Extracted records
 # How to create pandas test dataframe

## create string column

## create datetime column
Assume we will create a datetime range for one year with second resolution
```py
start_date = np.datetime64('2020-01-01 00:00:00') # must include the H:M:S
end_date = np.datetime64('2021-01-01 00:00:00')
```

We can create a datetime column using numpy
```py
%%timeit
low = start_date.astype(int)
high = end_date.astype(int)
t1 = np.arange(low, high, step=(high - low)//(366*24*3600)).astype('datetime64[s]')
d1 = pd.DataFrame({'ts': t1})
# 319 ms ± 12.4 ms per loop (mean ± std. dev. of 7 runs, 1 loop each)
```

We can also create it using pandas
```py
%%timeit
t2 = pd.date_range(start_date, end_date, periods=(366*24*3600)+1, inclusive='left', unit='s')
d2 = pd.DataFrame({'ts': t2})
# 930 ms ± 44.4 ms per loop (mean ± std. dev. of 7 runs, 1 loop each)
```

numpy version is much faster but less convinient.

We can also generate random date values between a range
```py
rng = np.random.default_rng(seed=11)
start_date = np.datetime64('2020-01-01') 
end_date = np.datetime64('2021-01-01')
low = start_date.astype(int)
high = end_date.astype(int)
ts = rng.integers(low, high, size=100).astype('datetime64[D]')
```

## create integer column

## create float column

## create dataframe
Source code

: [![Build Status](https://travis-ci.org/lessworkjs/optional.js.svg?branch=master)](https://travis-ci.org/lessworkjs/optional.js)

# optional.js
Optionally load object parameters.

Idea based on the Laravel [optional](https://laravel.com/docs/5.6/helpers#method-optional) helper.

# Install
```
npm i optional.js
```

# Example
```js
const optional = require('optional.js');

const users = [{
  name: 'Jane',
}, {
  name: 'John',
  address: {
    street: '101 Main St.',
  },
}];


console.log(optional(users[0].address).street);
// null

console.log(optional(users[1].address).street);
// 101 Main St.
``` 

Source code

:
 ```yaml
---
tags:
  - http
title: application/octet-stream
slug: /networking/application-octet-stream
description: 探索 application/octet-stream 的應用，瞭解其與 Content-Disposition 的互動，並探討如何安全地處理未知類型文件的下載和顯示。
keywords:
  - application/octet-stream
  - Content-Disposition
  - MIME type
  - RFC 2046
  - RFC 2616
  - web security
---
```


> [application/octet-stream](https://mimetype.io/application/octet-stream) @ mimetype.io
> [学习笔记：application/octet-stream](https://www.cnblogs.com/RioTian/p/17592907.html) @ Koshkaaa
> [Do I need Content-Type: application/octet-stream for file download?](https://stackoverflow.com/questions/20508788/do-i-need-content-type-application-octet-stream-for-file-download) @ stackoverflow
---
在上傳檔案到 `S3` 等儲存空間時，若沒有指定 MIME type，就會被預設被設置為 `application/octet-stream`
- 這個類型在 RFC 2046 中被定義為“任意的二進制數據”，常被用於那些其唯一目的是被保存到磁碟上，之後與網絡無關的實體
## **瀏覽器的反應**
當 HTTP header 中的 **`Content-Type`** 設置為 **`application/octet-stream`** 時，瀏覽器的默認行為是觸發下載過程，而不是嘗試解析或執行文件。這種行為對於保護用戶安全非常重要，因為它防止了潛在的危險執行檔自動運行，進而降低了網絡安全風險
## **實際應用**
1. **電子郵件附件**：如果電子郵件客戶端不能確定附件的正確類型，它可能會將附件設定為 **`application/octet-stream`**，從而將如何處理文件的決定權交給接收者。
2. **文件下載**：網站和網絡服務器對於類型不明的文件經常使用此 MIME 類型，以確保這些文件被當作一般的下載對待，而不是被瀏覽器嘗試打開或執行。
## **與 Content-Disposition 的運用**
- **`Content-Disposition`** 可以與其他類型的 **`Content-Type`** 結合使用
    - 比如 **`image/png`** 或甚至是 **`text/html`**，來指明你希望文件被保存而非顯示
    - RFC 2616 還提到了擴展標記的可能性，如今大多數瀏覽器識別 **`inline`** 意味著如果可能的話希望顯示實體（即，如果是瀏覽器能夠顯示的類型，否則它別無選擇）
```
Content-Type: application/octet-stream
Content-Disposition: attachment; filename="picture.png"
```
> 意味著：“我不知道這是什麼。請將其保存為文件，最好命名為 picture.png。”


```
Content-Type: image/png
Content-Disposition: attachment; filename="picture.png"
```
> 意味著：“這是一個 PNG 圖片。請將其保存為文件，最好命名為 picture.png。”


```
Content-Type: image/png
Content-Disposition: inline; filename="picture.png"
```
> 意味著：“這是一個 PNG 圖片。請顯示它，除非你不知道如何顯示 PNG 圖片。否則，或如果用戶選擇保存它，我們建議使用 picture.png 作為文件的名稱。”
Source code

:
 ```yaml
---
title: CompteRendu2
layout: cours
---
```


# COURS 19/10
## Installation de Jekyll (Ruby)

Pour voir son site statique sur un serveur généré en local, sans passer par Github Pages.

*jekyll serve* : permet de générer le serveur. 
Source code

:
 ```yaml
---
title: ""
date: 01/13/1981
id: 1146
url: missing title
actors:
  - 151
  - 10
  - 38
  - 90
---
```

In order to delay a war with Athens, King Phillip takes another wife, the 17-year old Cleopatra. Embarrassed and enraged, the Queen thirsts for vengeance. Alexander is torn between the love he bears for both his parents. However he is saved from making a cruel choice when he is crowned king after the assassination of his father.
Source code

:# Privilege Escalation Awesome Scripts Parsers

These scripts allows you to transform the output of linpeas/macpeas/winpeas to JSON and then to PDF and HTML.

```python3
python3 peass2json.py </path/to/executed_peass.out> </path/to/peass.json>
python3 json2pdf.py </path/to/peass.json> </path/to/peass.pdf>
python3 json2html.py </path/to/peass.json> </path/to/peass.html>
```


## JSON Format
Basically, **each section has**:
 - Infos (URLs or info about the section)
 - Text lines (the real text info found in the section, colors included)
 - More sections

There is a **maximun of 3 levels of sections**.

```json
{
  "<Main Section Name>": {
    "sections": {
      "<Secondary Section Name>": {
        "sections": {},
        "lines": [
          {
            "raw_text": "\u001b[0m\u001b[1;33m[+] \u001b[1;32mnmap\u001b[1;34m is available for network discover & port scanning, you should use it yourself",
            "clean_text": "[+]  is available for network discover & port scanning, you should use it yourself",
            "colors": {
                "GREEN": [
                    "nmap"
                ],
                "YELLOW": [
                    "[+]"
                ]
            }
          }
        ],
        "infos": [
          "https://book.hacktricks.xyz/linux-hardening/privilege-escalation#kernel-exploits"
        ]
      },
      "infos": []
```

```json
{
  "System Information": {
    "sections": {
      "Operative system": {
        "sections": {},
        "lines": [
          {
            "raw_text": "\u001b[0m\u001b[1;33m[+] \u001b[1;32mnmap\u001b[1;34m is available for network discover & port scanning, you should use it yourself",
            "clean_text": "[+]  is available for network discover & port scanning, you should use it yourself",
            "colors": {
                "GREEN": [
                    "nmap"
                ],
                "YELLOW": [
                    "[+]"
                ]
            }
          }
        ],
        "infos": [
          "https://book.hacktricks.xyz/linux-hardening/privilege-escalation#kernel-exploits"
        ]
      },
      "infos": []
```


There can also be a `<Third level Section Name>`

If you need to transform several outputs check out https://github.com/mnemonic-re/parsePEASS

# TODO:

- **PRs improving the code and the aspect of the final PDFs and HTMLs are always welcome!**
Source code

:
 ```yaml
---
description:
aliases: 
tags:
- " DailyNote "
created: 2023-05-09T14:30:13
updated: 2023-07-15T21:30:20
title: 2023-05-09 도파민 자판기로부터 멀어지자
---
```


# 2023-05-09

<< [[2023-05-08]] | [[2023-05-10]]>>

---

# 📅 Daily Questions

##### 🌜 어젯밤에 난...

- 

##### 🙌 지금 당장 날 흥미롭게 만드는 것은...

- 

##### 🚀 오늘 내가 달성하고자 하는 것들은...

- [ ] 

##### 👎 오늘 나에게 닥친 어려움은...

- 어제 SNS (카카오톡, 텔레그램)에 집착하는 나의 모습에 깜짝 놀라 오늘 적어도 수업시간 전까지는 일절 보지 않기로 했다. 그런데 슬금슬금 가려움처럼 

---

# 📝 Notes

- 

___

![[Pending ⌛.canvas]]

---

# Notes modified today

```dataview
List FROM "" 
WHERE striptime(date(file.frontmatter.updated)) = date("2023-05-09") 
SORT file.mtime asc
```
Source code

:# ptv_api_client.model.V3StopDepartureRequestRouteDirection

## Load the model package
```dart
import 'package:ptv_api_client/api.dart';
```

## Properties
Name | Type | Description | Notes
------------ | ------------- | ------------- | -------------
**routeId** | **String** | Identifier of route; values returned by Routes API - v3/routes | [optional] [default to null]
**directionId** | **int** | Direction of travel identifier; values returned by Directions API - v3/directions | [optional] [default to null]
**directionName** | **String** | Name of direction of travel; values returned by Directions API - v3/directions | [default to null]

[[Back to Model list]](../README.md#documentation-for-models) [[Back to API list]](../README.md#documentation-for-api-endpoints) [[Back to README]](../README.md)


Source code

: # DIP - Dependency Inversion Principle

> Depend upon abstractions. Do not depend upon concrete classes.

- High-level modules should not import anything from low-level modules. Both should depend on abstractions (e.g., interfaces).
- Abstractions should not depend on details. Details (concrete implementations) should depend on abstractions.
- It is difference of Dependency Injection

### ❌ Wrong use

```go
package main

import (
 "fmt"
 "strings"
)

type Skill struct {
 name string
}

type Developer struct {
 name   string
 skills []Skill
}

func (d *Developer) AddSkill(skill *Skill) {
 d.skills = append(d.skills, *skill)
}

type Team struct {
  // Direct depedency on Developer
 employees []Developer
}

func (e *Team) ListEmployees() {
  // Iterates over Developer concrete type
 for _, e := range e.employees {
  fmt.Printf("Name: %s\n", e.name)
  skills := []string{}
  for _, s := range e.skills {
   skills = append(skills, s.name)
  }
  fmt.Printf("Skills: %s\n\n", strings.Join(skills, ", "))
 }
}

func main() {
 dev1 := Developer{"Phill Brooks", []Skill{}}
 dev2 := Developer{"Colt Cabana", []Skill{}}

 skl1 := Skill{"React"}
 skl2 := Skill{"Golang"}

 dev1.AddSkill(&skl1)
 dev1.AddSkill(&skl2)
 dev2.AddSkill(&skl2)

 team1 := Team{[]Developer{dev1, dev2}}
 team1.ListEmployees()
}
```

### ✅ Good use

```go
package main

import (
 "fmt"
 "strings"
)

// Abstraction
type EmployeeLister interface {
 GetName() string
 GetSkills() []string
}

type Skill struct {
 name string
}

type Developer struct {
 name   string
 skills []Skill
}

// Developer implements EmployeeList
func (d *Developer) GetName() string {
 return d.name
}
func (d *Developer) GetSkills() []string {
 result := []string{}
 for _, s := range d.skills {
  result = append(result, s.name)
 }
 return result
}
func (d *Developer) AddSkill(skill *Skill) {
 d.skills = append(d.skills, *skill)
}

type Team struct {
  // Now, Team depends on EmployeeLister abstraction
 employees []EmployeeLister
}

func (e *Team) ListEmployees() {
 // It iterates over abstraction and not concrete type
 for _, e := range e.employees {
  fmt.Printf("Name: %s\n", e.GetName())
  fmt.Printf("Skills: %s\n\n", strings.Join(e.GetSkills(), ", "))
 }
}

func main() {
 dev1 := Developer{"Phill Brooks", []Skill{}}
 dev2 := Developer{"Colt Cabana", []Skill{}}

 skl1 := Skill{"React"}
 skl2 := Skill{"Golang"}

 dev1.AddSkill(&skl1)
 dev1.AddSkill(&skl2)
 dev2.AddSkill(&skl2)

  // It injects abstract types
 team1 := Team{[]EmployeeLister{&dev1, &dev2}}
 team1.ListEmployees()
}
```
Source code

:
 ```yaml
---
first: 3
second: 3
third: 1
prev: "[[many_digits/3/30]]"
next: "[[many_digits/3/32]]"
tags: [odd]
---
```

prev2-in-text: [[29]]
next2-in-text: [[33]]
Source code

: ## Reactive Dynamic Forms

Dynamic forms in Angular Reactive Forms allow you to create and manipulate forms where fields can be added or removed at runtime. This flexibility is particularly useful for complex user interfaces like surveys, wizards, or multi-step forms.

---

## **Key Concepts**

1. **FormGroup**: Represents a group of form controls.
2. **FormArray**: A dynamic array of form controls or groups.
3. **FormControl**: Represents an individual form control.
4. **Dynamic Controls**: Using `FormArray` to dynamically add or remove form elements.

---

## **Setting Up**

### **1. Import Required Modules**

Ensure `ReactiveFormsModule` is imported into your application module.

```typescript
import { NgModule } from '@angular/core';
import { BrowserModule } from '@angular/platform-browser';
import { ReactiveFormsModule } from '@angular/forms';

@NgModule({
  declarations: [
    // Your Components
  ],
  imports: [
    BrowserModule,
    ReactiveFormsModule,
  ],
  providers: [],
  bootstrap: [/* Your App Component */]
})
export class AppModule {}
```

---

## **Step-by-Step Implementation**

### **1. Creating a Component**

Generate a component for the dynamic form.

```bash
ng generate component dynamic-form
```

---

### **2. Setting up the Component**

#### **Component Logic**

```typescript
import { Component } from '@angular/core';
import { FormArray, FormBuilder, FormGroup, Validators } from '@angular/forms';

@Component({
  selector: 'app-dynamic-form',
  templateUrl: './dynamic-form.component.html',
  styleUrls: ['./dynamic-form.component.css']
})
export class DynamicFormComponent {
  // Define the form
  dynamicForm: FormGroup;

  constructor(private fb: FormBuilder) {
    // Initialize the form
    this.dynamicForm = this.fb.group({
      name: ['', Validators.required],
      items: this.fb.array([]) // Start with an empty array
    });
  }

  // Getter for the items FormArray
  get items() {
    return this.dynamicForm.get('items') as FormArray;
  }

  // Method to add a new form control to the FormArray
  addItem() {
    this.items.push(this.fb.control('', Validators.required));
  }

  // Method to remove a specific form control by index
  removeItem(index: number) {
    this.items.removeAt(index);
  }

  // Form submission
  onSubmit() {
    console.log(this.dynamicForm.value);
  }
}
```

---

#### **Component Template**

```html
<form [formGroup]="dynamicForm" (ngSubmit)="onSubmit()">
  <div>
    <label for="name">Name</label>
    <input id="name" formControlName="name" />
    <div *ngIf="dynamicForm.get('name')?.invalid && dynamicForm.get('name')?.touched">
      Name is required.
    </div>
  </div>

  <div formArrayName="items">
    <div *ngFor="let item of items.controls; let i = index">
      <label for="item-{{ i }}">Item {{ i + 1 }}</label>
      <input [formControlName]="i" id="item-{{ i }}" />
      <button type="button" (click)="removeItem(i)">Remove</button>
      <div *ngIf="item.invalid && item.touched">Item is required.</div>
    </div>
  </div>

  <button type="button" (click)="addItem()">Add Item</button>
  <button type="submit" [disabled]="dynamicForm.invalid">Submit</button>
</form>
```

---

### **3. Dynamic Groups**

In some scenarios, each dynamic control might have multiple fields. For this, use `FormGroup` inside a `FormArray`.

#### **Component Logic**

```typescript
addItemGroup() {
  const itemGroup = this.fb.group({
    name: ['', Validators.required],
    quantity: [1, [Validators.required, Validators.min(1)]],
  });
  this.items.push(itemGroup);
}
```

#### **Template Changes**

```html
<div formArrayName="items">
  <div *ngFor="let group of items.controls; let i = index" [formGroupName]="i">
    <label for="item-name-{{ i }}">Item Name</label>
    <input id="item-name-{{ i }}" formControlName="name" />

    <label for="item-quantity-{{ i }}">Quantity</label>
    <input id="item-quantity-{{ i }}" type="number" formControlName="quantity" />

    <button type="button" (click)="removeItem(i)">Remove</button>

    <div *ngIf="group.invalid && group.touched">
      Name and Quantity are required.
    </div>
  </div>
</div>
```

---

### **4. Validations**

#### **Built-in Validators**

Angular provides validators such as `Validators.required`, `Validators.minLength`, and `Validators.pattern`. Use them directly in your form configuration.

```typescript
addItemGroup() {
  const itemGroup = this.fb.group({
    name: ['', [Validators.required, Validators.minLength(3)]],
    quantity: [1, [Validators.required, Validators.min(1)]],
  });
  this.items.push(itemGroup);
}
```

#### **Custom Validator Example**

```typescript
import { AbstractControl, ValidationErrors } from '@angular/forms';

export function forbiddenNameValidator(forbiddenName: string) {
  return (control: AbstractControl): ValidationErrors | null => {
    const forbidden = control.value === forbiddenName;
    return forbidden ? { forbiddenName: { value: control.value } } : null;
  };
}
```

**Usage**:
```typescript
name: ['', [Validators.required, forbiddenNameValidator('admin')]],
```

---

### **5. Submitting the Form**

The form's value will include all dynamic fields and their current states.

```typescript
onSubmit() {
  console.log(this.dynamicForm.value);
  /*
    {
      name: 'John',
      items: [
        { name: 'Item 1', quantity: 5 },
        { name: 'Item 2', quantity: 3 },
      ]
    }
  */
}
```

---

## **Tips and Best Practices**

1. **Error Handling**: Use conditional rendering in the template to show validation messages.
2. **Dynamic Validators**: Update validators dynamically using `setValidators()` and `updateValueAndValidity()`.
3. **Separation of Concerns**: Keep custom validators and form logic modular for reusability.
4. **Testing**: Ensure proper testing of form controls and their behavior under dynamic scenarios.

WHAT YOU SHOULD DO => Your task is to copy every line in the entries that holds the string "There".

RESPONSE =>
There is a **maximun of 3 levels of sections**.
There can also be a `<Third level Section Name>`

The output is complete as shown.